**INFORMATION**
===============

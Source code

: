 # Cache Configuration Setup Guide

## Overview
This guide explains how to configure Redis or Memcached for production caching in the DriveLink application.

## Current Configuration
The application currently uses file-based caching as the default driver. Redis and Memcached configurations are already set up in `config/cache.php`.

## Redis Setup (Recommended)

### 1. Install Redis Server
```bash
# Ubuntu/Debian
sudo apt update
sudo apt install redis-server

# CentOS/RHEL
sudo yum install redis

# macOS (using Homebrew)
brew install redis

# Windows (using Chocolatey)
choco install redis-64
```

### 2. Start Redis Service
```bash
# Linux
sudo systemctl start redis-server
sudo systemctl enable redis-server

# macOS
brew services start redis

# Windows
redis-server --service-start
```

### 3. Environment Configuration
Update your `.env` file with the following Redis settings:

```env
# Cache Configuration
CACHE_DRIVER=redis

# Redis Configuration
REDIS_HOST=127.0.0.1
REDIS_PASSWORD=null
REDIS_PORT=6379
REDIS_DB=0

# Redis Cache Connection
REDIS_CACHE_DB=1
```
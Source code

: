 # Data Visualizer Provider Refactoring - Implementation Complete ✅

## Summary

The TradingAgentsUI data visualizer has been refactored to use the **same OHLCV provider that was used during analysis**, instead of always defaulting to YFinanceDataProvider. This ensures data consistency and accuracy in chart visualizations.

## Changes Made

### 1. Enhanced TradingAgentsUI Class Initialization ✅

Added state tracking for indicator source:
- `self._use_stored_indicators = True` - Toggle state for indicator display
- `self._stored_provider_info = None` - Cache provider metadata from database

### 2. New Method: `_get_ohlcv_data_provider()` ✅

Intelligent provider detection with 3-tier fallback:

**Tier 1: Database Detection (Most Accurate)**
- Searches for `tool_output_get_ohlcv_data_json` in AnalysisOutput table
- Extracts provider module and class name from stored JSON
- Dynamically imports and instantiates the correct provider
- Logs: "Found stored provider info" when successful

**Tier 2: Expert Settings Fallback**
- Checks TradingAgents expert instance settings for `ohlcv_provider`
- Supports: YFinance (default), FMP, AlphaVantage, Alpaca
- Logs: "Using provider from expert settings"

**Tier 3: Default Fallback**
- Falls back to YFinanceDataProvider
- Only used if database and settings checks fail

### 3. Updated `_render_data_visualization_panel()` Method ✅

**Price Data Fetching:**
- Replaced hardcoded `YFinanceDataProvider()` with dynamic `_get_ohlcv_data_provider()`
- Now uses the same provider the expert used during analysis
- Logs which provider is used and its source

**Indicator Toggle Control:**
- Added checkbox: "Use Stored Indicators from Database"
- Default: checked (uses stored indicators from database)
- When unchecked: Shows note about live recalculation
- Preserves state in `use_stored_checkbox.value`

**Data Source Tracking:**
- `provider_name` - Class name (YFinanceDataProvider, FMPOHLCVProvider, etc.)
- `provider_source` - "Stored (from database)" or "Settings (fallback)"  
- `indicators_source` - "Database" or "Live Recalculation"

===============

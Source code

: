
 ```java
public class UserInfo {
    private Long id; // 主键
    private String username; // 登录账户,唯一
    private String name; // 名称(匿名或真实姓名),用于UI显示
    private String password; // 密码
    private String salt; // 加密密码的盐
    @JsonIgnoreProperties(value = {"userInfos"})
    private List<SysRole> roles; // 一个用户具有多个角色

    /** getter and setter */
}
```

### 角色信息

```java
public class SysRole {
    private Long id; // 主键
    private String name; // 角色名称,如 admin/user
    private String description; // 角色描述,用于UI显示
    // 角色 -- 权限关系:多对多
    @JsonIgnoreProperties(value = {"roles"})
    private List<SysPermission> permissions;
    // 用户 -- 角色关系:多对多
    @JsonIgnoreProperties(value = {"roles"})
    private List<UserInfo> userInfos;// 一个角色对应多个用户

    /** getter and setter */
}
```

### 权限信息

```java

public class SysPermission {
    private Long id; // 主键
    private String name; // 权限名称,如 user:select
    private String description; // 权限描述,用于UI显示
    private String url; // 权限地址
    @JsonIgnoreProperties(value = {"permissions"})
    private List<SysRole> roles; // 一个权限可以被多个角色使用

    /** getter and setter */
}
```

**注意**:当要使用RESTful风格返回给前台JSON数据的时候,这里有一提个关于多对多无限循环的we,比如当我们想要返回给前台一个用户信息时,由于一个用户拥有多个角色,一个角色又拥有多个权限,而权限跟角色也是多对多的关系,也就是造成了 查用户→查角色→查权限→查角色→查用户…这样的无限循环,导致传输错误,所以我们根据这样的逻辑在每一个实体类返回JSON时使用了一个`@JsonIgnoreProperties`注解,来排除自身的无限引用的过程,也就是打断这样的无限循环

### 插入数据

===============

**ACTION ITEM**
Among the lines above, find those containing the word "Toggle" and copy each.

**YOUR SOLUTION**
- `self._use_stored_indicators = True` - Toggle state for indicator display
**Indicator Toggle Control:**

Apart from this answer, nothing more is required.